▶ What needs to be done
Filter the entries below down to the lines that hold "Проверьте".

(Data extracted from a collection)
*** Begin section ***
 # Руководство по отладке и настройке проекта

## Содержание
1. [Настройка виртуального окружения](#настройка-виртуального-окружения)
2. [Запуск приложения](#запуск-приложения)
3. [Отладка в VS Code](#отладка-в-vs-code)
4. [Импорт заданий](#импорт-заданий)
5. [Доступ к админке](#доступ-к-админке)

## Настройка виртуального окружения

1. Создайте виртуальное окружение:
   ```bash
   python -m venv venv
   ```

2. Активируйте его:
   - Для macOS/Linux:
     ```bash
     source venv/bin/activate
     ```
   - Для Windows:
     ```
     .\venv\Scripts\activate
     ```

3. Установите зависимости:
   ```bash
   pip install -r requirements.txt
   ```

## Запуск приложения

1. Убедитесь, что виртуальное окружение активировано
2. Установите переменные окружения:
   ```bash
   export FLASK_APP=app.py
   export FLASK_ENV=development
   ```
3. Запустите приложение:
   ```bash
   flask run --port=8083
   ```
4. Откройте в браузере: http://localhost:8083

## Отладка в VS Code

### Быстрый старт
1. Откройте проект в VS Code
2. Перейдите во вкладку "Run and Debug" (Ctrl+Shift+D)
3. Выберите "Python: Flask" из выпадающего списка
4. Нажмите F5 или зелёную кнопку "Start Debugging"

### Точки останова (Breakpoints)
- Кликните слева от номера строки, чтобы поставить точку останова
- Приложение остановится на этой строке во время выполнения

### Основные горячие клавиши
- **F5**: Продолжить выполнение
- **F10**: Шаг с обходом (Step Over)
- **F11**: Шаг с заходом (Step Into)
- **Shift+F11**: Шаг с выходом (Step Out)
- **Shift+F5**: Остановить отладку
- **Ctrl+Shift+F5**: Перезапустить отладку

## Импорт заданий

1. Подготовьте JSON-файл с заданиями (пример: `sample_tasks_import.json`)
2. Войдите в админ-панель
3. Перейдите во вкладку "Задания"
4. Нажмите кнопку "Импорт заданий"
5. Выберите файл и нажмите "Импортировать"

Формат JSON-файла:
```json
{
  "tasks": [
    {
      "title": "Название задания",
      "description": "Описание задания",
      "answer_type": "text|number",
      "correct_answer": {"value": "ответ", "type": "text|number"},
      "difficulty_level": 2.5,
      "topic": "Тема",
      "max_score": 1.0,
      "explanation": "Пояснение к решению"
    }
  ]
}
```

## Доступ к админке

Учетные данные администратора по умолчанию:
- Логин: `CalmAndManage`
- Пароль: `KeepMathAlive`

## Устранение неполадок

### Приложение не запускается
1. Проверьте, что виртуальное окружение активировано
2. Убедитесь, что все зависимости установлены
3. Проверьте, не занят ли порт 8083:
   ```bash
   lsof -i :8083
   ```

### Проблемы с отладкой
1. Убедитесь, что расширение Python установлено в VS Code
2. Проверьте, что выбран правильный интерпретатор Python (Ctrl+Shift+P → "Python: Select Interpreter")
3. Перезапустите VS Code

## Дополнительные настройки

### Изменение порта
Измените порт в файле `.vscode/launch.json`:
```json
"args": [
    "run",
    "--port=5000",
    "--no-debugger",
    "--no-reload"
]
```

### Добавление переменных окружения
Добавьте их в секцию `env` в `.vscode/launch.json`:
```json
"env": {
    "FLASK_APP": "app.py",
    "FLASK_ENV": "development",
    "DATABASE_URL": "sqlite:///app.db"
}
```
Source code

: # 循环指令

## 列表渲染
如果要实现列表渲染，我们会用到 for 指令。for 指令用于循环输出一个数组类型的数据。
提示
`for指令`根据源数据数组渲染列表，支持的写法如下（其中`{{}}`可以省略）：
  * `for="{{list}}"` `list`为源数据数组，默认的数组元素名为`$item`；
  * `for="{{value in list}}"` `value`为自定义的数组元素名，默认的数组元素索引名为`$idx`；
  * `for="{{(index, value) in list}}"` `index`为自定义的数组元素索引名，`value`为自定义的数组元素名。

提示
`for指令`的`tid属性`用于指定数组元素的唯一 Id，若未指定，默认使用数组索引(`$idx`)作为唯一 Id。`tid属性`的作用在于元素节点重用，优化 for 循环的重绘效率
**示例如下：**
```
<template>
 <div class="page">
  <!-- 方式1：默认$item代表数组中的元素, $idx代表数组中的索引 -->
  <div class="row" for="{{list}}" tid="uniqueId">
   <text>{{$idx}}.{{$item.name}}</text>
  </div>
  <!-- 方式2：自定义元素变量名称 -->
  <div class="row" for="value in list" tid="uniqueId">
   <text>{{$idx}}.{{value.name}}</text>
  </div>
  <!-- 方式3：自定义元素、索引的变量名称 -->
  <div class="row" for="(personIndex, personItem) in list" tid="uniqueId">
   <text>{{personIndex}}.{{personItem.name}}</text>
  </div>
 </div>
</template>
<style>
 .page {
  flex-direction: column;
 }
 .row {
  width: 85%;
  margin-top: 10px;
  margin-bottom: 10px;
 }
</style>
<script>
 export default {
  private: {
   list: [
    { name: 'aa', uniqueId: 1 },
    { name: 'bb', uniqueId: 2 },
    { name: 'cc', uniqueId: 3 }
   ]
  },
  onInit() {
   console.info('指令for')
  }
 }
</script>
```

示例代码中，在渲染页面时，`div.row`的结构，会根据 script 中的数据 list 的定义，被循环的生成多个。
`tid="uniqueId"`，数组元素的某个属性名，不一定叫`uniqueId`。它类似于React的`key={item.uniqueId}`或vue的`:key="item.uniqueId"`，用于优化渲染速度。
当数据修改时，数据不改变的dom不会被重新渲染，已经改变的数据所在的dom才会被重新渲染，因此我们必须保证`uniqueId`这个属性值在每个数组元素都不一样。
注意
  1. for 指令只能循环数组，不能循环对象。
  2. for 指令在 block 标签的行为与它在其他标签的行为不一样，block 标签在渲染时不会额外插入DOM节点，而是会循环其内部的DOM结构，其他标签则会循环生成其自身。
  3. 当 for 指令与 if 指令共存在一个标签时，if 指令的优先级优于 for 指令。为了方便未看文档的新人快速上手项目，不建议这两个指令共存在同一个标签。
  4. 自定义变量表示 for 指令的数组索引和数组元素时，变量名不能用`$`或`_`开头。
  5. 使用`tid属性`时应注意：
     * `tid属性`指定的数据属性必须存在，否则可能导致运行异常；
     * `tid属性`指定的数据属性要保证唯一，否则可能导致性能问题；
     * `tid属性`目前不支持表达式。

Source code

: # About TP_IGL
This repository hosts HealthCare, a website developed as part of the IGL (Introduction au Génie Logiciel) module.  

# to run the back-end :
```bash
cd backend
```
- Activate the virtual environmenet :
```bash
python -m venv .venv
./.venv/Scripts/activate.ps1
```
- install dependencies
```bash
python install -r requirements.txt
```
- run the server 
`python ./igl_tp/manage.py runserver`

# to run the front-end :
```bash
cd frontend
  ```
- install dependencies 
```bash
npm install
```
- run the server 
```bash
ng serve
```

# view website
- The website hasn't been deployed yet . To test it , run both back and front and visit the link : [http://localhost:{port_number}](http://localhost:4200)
*** End section ***
▶ Task answer
1. Проверьте, что виртуальное окружение активировано
3. Проверьте, не занят ли порт 8083:
2. Проверьте, что выбран правильный интерпретатор Python (Ctrl+Shift+P → "Python: Select Interpreter")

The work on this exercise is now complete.